Spurensuche

Flug MH370: 122 neue Teile im Indischen Ozean entdeckt

Neue Satellitenbilder haben den Helfern im Indischen Ozean Hoffnung gemacht, bald Wrackteile des malaysischen Flugzeugs zu finden.

Bislang ist aber nichts entdeckt worden. Zwei Flugzeugcrews sichteten am Mittwoch zwar Objekte – Konkretes fanden Schiffe jedoch nicht. Auf den Satellitenaufnahmen seien 122 Teile zu erkennen, sagte der malaysische Verkehrsminister Hishammuddin Hussein. „Wir müssen betonen, dass wir nicht wissen, ob diese Objekte zu Flug MH370 gehörten.“ Starke Strömungen erschweren es, Spuren an einer möglichen Absturzstelle zu finden.

Nach Angaben Husseins sind einige Teile auf den neuen Satellitenbildern bis zu 23 Meter lang. Die Aufnahmen der Airbus-Tochter „Airbus Defence and Space“ stammten vom vergangenen Sonntag und zeigten die Region, in der bereits gesucht wird.

Zweieinhalb Wochen nach dem spurlosen Verschwinden von Flug MH370 reichte eine US-Anwaltskanzlei Millionenklage gegen die Fluggesellschaft und den Flugzeugbauer ein. Die Kanzlei Ribbeck Law teilte mit, sie habe Malaysia Airlines und Boeing zugleich eine Frist von 30 Tagen gesetzt, um die Vorgänge beim Verschwinden von Flug MH370 aufzuklären. „Alle Verantwortlichen“ würden zur Rechenschaft gezogen.
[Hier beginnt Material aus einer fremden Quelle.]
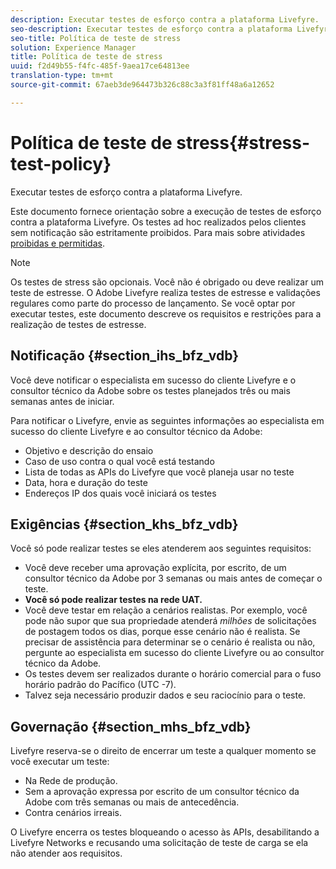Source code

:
 ```yaml
---
description: Executar testes de esforço contra a plataforma Livefyre.
seo-description: Executar testes de esforço contra a plataforma Livefyre.
seo-title: Política de teste de stress
solution: Experience Manager
title: Política de teste de stress
uuid: f2d49b55-f4fc-485f-9aea17ce64813ee
translation-type: tm+mt
source-git-commit: 67aeb3de964473b326c88c3a3f81ff48a6a12652

---
```



# Política de teste de stress{#stress-test-policy}

Executar testes de esforço contra a plataforma Livefyre.

Este documento fornece orientação sobre a execução de testes de esforço contra a plataforma Livefyre. Os testes ad hoc realizados pelos clientes sem notificação são estritamente proibidos. Para mais sobre atividades [proibidas e permitidas](#c_stress_test_policy/section_mhs_bfz_vdb).

>[!NOTE]
>
>Os testes de stress são opcionais. Você não é obrigado ou deve realizar um teste de estresse. O Adobe Livefyre realiza testes de estresse e validações regulares como parte do processo de lançamento. Se você optar por executar testes, este documento descreve os requisitos e restrições para a realização de testes de estresse.

## Notificação {#section_ihs_bfz_vdb}

Você deve notificar o especialista em sucesso do cliente Livefyre e o consultor técnico da Adobe sobre os testes planejados três ou mais semanas antes de iniciar.

Para notificar o Livefyre, envie as seguintes informações ao especialista em sucesso do cliente Livefyre e ao consultor técnico da Adobe:

* Objetivo e descrição do ensaio
* Caso de uso contra o qual você está testando
* Lista de todas as APIs do Livefyre que você planeja usar no teste
* Data, hora e duração do teste
* Endereços IP dos quais você iniciará os testes

## Exigências {#section_khs_bfz_vdb}

Você só pode realizar testes se eles atenderem aos seguintes requisitos:

* Você deve receber uma aprovação explícita, por escrito, de um consultor técnico da Adobe por 3 semanas ou mais antes de começar o teste.
* **Você só pode realizar testes na rede UAT.**
* Você deve testar em relação a cenários realistas. Por exemplo, você pode não supor que sua propriedade atenderá *milhões* de solicitações de postagem todos os dias, porque esse cenário não é realista. Se precisar de assistência para determinar se o cenário é realista ou não, pergunte ao especialista em sucesso do cliente Livefyre ou ao consultor técnico da Adobe.
* Os testes devem ser realizados durante o horário comercial para o fuso horário padrão do Pacífico \(UTC -7\).
* Talvez seja necessário produzir dados e seu raciocínio para o teste.

## Governação {#section_mhs_bfz_vdb}

Livefyre reserva-se o direito de encerrar um teste a qualquer momento se você executar um teste:

* Na Rede de produção.
* Sem a aprovação expressa por escrito de um consultor técnico da Adobe com três semanas ou mais de antecedência.
* Contra cenários irreais.

O Livefyre encerra os testes bloqueando o acesso às APIs, desabilitando a Livefyre Networks e recusando uma solicitação de teste de carga se ela não atender aos requisitos.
Die Anwaltskanzlei verfolgt die Annahme, es habe eventuell einen Baufehler an der Maschine oder ein technisches Versagen gegeben – oder die Fluggesellschaft treffe ein Verschulden beim Verschwinden der Boeing 777 mit 239 Menschen an Bord. Monica Kelly von Ribbeck Law kündigte an, für „jeden Fluggast“ Entschädigungszahlungen in Millionenhöhe geltend zu machen, nannte aber keinen Gesamtbetrag. Die Klage wurde den Angaben zufolge bei einem Gericht im US-Bundesstaat Illinois eingereicht. Als Kläger will zunächst der indonesische Anwalt Januari Siregar auftreten, dessen 25-jähriger Sohn Firman an Bord der Unglücksmaschine war.